Eliza sat back up and as she hugged her knees to her chest I could see the back of her milky-white thighs all the way up to her knickers. I think she saw me looking because she pulled her skirt down really quickly. ‘If three soldiers lit the cigarette from the same match the man who was third on the match would be shot.’

‘Why? Why would he get shot?’ Portia asked.

‘What happened was that when the first soldier lit his cigarette the enemy would see the light; when the second soldier lit his cigarette from the same match the enemy would take aim and then, when the third soldier lit his cigarette from the same match, the enemy would fire. It’s been considered bad luck ever since.’

‘So who would cop it?’ Portia asked. ‘The guy holding the match or the guy lighting his cigarette from it?’
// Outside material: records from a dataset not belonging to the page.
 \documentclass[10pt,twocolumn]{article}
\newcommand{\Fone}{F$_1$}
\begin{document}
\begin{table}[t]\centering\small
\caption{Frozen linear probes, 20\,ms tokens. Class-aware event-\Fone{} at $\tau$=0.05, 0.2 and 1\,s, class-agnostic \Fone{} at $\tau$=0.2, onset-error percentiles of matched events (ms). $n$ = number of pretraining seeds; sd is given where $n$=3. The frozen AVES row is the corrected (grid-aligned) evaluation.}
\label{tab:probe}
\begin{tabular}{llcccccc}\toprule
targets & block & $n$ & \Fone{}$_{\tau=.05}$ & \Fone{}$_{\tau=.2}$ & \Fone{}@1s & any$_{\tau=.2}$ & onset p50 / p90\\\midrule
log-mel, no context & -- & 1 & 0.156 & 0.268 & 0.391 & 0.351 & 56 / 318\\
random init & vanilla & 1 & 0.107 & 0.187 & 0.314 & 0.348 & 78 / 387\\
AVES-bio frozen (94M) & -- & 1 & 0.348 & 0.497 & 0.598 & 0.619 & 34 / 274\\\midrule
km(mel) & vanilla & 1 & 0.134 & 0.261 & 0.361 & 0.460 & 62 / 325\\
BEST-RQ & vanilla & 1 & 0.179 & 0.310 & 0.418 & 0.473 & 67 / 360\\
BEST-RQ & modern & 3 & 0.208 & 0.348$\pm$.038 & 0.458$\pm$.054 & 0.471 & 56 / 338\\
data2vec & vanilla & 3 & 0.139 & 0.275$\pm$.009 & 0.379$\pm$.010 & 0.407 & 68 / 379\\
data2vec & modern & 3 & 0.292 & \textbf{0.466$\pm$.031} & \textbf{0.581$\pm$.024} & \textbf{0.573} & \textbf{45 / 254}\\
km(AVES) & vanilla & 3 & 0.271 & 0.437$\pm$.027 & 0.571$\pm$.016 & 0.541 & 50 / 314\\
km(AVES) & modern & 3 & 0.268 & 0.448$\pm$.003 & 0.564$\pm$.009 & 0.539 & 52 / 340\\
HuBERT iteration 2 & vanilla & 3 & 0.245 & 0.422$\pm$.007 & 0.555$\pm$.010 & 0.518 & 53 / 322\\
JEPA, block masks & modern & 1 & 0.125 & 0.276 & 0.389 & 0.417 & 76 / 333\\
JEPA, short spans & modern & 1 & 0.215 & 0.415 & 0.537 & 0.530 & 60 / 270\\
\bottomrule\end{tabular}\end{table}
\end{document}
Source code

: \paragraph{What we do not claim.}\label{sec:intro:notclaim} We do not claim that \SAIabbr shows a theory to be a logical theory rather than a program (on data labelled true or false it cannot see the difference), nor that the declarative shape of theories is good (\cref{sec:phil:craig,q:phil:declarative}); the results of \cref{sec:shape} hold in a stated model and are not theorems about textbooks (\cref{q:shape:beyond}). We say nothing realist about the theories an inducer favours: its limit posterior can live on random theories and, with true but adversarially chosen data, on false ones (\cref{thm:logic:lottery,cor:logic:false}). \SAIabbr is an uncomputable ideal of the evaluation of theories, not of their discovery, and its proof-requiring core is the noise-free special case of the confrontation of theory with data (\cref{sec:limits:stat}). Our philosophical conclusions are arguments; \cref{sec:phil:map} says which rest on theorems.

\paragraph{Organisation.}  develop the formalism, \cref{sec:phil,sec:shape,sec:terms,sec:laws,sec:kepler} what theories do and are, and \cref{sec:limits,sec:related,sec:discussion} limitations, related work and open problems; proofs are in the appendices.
‘Hm?’ Eliza tilted her head to one side and rubbed the side of her nose with her middle finger. ‘I suppose I always assumed it was the guy lighting his cigarette.’

‘Bang bang,’ I said. Pointing my pistol finger at her.

‘Not funny,’ Rose frowned.

But Eliza and Portia laughed so Rose laughed and then I laughed too.

Rose stubbed her cigarette out on a stone. She never smoked them to the end. Then she spat on it to make sure it had gone out before brushing it into the long grass. She looked up at the sky and then at all of us. ‘God, we’re so lucky,’ she said.

‘How do you mean?’

‘Think if we’d been boys and it was back then. Two of my great-uncles died in the trenches. They were really young.’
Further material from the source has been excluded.